- **DIRECTIONS**
Using the material below, return exactly the lines between the one holding "tuyển dụng và" and the one holding "viên tiềm năng.", inclusive, and no others.
--*--
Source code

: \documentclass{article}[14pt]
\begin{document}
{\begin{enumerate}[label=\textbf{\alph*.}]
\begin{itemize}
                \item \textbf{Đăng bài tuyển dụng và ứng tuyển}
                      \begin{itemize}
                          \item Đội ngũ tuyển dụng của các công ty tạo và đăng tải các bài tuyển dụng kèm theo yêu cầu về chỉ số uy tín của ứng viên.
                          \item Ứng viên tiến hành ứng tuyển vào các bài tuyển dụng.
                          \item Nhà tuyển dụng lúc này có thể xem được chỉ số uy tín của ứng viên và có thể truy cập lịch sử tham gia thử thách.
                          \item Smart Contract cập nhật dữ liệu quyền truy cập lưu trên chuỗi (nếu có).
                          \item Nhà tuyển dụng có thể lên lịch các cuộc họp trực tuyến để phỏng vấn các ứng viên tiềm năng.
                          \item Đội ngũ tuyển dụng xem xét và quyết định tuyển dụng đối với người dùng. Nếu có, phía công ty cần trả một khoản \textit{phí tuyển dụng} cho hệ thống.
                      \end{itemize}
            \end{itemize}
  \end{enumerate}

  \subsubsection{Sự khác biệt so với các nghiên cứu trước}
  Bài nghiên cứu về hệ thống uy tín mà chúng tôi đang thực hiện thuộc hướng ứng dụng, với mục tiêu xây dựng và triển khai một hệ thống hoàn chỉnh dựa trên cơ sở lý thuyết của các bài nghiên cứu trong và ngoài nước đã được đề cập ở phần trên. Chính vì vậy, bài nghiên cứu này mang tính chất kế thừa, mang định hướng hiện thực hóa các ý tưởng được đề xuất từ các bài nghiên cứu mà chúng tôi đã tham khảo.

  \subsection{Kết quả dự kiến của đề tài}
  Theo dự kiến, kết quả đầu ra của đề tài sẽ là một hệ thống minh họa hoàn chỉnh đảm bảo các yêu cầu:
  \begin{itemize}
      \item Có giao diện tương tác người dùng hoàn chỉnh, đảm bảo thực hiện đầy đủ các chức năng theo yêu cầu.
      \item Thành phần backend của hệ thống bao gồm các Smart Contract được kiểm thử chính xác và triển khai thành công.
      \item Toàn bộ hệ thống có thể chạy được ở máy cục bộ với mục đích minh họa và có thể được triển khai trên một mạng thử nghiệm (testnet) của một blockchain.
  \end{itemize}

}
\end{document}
--*--
- **OUTPUT FOR THIS EXERCISE**
                \item \textbf{Đăng bài tuyển dụng và ứng tuyển}
                      \begin{itemize}
                          \item Đội ngũ tuyển dụng của các công ty tạo và đăng tải các bài tuyển dụng kèm theo yêu cầu về chỉ số uy tín của ứng viên.
                          \item Ứng viên tiến hành ứng tuyển vào các bài tuyển dụng.
                          \item Nhà tuyển dụng lúc này có thể xem được chỉ số uy tín của ứng viên và có thể truy cập lịch sử tham gia thử thách.
                          \item Smart Contract cập nhật dữ liệu quyền truy cập lưu trên chuỗi (nếu có).
                          \item Nhà tuyển dụng có thể lên lịch các cuộc họp trực tuyến để phỏng vấn các ứng viên tiềm năng.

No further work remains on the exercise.